What is expected: Beginning with the first line below, retype exactly each line through the one containing "grail'' of MDE.". Leave out all pictures.

Plain-text document sources:
__________
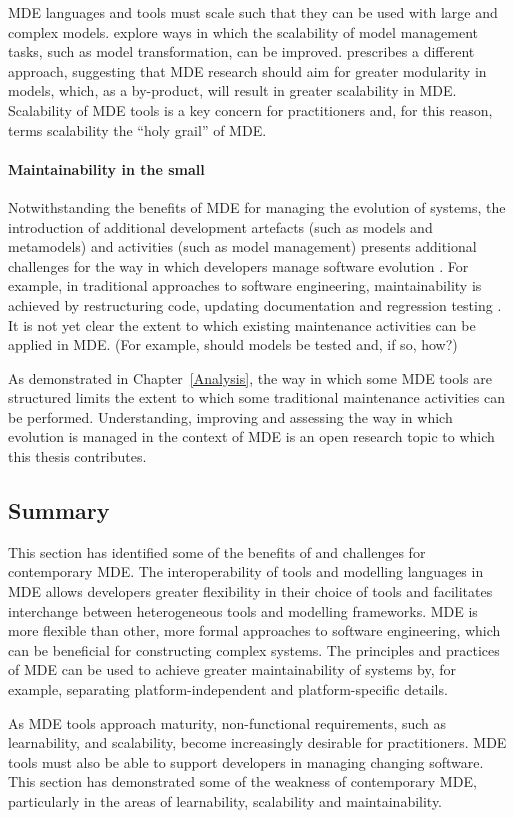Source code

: MDE languages and tools must scale such that they can be used with large and complex models. \cite{hearnden06incremental,rath08live,tratt08change} explore ways in which the scalability of model management tasks, such as model transformation, can be improved. \cite{kolovos08scalability} prescribes a different approach, suggesting that MDE research should aim for greater modularity in models, which, as a by-product, will result in greater scalability in MDE. Scalability of MDE tools is a key concern for practitioners and, for this reason, \cite{kolovos08scalability} terms scalability the ``holy grail'' of MDE.

\paragraph{Maintainability in the small} Notwithstanding the benefits of MDE for managing the evolution of systems, the introduction of additional development artefacts (such as models and metamodels) and activities (such as model management) presents additional challenges for the way in which developers manage software evolution \cite{Mens07}. For example, in traditional approaches to software engineering, maintainability is achieved by restructuring code, updating documentation and regression testing \cite{feathers04working}. It is not yet clear the extent to which existing maintenance activities can be applied in MDE. (For example, should models be tested and, if so, how?)

As demonstrated in Chapter~\ref{Analysis}, the way in which some MDE tools are structured limits the extent to which some traditional maintenance activities can be performed. Understanding, improving and assessing the way in which evolution is managed in the context of MDE is an open research topic to which this thesis contributes. 

\subsection{Summary}
This section has identified some of the benefits of and challenges for contemporary MDE. The interoperability of tools and modelling languages in MDE allows developers greater flexibility in their choice of tools and facilitates interchange between heterogeneous tools and modelling frameworks. MDE is more flexible than other, more formal approaches to software engineering, which can be beneficial for constructing complex systems. The principles and practices of MDE can be used to achieve greater maintainability of systems by, for example, separating platform-independent and platform-specific details.

As MDE tools approach maturity, non-functional requirements, such as learnability, and scalability, become increasingly desirable for practitioners. MDE tools must also be able to support developers in managing changing software. This section has demonstrated some of the weakness of contemporary MDE, particularly in the areas of learnability, scalability and maintainability.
__________
Answer space:
Source code

: MDE languages and tools must scale such that they can be used with large and complex models. \cite{hearnden06incremental,rath08live,tratt08change} explore ways in which the scalability of model management tasks, such as model transformation, can be improved. \cite{kolovos08scalability} prescribes a different approach, suggesting that MDE research should aim for greater modularity in models, which, as a by-product, will result in greater scalability in MDE. Scalability of MDE tools is a key concern for practitioners and, for this reason, \cite{kolovos08scalability} terms scalability the ``holy grail'' of MDE.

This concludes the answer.